- What to do -
Copy all lines below exactly as written. Leave pictures out.

- Records provided -
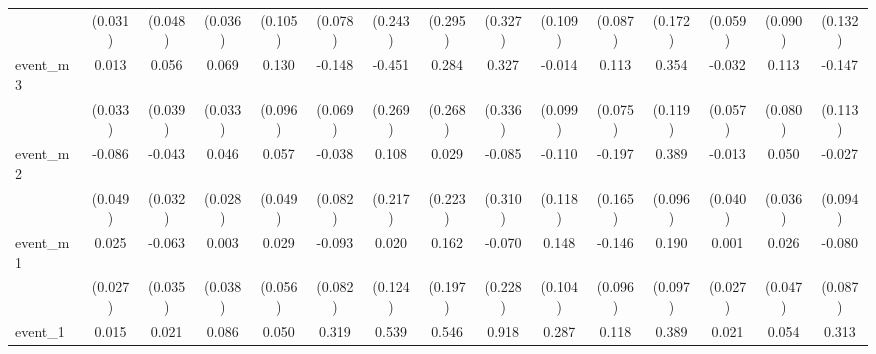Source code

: {\begin{tabular}{l*{14}{c}}
            &     (0.031)         &     (0.048)         &     (0.036)         &     (0.105)         &     (0.078)         &     (0.243)         &     (0.295)         &     (0.327)         &     (0.109)         &     (0.087)         &     (0.172)         &     (0.059)         &     (0.090)         &     (0.132)         \\
[1em]
event\_m3    &       0.013         &       0.056         &       0.069\sym{*}  &       0.130         &      -0.148\sym{*}  &      -0.451         &       0.284         &       0.327         &      -0.014         &       0.113         &       0.354\sym{**} &      -0.032         &       0.113         &      -0.147         \\
            &     (0.033)         &     (0.039)         &     (0.033)         &     (0.096)         &     (0.069)         &     (0.269)         &     (0.268)         &     (0.336)         &     (0.099)         &     (0.075)         &     (0.119)         &     (0.057)         &     (0.080)         &     (0.113)         \\
[1em]
event\_m2    &      -0.086         &      -0.043         &       0.046         &       0.057         &      -0.038         &       0.108         &       0.029         &      -0.085         &      -0.110         &      -0.197         &       0.389\sym{***}&      -0.013         &       0.050         &      -0.027         \\
            &     (0.049)         &     (0.032)         &     (0.028)         &     (0.049)         &     (0.082)         &     (0.217)         &     (0.223)         &     (0.310)         &     (0.118)         &     (0.165)         &     (0.096)         &     (0.040)         &     (0.036)         &     (0.094)         \\
[1em]
event\_m1    &       0.025         &      -0.063         &       0.003         &       0.029         &      -0.093         &       0.020         &       0.162         &      -0.070         &       0.148         &      -0.146         &       0.190         &       0.001         &       0.026         &      -0.080         \\
            &     (0.027)         &     (0.035)         &     (0.038)         &     (0.056)         &     (0.082)         &     (0.124)         &     (0.197)         &     (0.228)         &     (0.104)         &     (0.096)         &     (0.097)         &     (0.027)         &     (0.047)         &     (0.087)         \\
[1em]
event\_1     &       0.015         &       0.021         &       0.086\sym{**} &       0.050         &       0.319\sym{***}&       0.539\sym{***}&       0.546         &       0.918\sym{***}&       0.287\sym{***}&       0.118         &       0.389\sym{**} &       0.021         &       0.054         &       0.313\sym{***}\\

\end{tabular}}
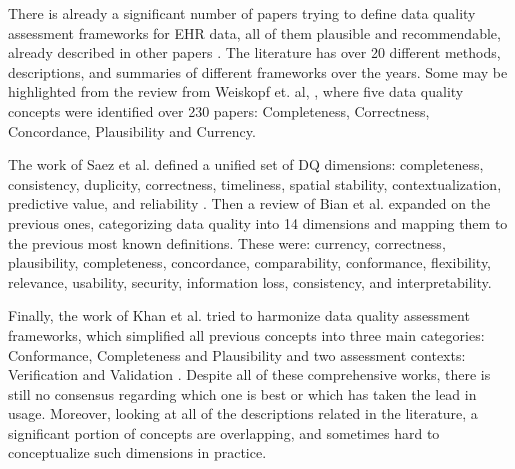 There is already a significant number of papers trying to define data quality assessment frameworks for EHR data, all of them plausible and recommendable, already described in other papers \cite{bianAssessingPracticeData2020}. The literature has over 20 different methods, descriptions, and summaries of  different frameworks over the years. Some may be highlighted from the review from Weiskopf et. al, \cite{weiskopfMethodsDimensionsElectronic2013}, where five data quality concepts were identified over 230 papers: Completeness, Correctness, Concordance, Plausibility and Currency. 



The work of Saez et al. defined a unified set of DQ dimensions: completeness, consistency, duplicity, correctness, timeliness, spatial stability, contextualization, predictive value, and reliability \cite{}. Then a review of Bian et al. \cite{bianAssessingPracticeData2020} expanded on the previous ones, categorizing data quality into 14 dimensions and mapping them to the previous most known definitions. These were: currency, correctness, plausibility, completeness, concordance, comparability, conformance, flexibility, relevance, usability, security, information loss, consistency, and interpretability.

Finally, the work of Khan et al. tried to harmonize data quality assessment frameworks, which simplified all previous concepts into three main categories: Conformance, Completeness and Plausibility and two assessment contexts: Verification and Validation \cite{kahnHarmonizedDataQuality2016a}.
Despite all of these comprehensive works, there is still no consensus regarding which one is best or which has taken the lead in usage. Moreover, looking at all of the descriptions related in the literature, a significant portion of concepts are overlapping, and sometimes hard to conceptualize such dimensions in practice.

- Solution to the problem -
Source code

: {\begin{tabular}{l*{14}{c}}
            &     (0.031)         &     (0.048)         &     (0.036)         &     (0.105)         &     (0.078)         &     (0.243)         &     (0.295)         &     (0.327)         &     (0.109)         &     (0.087)         &     (0.172)         &     (0.059)         &     (0.090)         &     (0.132)         \\
[1em]
event\_m3    &       0.013         &       0.056         &       0.069\sym{*}  &       0.130         &      -0.148\sym{*}  &      -0.451         &       0.284         &       0.327         &      -0.014         &       0.113         &       0.354\sym{**} &      -0.032         &       0.113         &      -0.147         \\
            &     (0.033)         &     (0.039)         &     (0.033)         &     (0.096)         &     (0.069)         &     (0.269)         &     (0.268)         &     (0.336)         &     (0.099)         &     (0.075)         &     (0.119)         &     (0.057)         &     (0.080)         &     (0.113)         \\
[1em]
event\_m2    &      -0.086         &      -0.043         &       0.046         &       0.057         &      -0.038         &       0.108         &       0.029         &      -0.085         &      -0.110         &      -0.197         &       0.389\sym{***}&      -0.013         &       0.050         &      -0.027         \\
            &     (0.049)         &     (0.032)         &     (0.028)         &     (0.049)         &     (0.082)         &     (0.217)         &     (0.223)         &     (0.310)         &     (0.118)         &     (0.165)         &     (0.096)         &     (0.040)         &     (0.036)         &     (0.094)         \\
[1em]
event\_m1    &       0.025         &      -0.063         &       0.003         &       0.029         &      -0.093         &       0.020         &       0.162         &      -0.070         &       0.148         &      -0.146         &       0.190         &       0.001         &       0.026         &      -0.080         \\
            &     (0.027)         &     (0.035)         &     (0.038)         &     (0.056)         &     (0.082)         &     (0.124)         &     (0.197)         &     (0.228)         &     (0.104)         &     (0.096)         &     (0.097)         &     (0.027)         &     (0.047)         &     (0.087)         \\
[1em]
event\_1     &       0.015         &       0.021         &       0.086\sym{**} &       0.050         &       0.319\sym{***}&       0.539\sym{***}&       0.546         &       0.918\sym{***}&       0.287\sym{***}&       0.118         &       0.389\sym{**} &       0.021         &       0.054         &       0.313\sym{***}\\

\end{tabular}}
 There is already a significant number of papers trying to define data quality assessment frameworks for EHR data, all of them plausible and recommendable, already described in other papers \cite{bianAssessingPracticeData2020}. The literature has over 20 different methods, descriptions, and summaries of  different frameworks over the years. Some may be highlighted from the review from Weiskopf et. al, \cite{weiskopfMethodsDimensionsElectronic2013}, where five data quality concepts were identified over 230 papers: Completeness, Correctness, Concordance, Plausibility and Currency. 



The work of Saez et al. defined a unified set of DQ dimensions: completeness, consistency, duplicity, correctness, timeliness, spatial stability, contextualization, predictive value, and reliability \cite{}. Then a review of Bian et al. \cite{bianAssessingPracticeData2020} expanded on the previous ones, categorizing data quality into 14 dimensions and mapping them to the previous most known definitions. These were: currency, correctness, plausibility, completeness, concordance, comparability, conformance, flexibility, relevance, usability, security, information loss, consistency, and interpretability.

Finally, the work of Khan et al. tried to harmonize data quality assessment frameworks, which simplified all previous concepts into three main categories: Conformance, Completeness and Plausibility and two assessment contexts: Verification and Validation \cite{kahnHarmonizedDataQuality2016a}.
Despite all of these comprehensive works, there is still no consensus regarding which one is best or which has taken the lead in usage. Moreover, looking at all of the descriptions related in the literature, a significant portion of concepts are overlapping, and sometimes hard to conceptualize such dimensions in practice.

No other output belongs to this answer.